Boris Tishchenko (1939–2010) was a postgraduate composition pupil of Shostakovich at the Leningrad Conservatory from 1961 to 1965.

[Extract translated from the Russian]

In the Fourteenth Symphony Shostakovich used percussion in a different way from The Nose and the Fourth Symphony. In these works percussion is very important, but still holds the auxiliary character, whereas in the Fourteenth Symphony percussion has the front role.

I am not familiar with the thoughts of the musicologist Levon Hakobian, but I have never found any ‘canonical lines’ in Shostakovich. I remember how he played the whole of the Fourteenth Symphony to me on the grand piano and then asked, ‘Is this a symphony? And if not, what should I call it?’ I answered that I didn't think it was a symphony and that the first half should be called ‘De Profundis’. Dmitri Dmitrievich listened and then still chose to do it his way, which proves the absence of a taste for ‘canonical lines’. And in general, the Fourteenth Symphony is not a ‘Shadowy Mass for the Dead’, but rather a protest against death. These are the words of Dmitri Dmitrievich Shostakovich.

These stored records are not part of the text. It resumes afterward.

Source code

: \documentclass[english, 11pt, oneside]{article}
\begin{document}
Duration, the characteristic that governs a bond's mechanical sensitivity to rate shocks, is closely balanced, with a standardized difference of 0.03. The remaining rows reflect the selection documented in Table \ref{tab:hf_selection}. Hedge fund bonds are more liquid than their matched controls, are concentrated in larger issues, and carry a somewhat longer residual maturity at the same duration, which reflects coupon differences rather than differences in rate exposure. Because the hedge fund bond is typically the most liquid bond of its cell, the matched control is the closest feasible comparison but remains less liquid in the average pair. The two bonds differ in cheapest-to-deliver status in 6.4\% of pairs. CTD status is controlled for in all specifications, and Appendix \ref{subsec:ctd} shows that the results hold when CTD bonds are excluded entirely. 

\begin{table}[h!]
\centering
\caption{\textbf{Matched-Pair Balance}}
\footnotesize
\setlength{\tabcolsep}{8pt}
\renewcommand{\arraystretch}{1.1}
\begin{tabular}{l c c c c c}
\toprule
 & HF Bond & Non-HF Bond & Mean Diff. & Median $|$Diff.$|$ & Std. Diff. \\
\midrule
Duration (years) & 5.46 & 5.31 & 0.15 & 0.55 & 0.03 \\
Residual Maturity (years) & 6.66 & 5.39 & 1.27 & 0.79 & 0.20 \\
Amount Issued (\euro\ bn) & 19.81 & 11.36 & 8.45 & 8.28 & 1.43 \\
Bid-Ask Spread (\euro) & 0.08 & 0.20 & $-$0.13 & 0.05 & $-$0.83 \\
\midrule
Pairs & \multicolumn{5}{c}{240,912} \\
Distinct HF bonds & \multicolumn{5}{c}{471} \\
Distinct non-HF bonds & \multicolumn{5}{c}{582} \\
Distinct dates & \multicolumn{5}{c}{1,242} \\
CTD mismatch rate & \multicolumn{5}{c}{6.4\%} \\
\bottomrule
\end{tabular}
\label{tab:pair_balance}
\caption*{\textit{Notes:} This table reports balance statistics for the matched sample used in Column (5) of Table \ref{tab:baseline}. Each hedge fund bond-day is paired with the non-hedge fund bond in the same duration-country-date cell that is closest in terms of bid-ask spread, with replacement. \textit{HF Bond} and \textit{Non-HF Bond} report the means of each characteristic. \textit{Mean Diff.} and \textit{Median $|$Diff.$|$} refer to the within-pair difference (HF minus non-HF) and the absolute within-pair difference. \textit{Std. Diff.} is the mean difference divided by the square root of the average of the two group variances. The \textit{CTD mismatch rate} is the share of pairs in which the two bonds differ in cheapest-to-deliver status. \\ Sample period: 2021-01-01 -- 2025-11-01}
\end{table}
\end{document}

By the way, I wouldn't be too far from the truth if I noted that the theme of death in ‘Malaguena’ on the same note to the words ‘Death entered and left the tavern’ has something in common with the theme of death in my Rekviem, also on the same note, to the words ‘The stars of death stood above us’.

Shostakovich praised Britten's War Requiem. The modesty of his expression is connected with his not liking superlatives, as he was a very great man, and very moderate in his emotions. I never heard from him the words ‘greatest’, ‘genius’, ‘unsurpassed’.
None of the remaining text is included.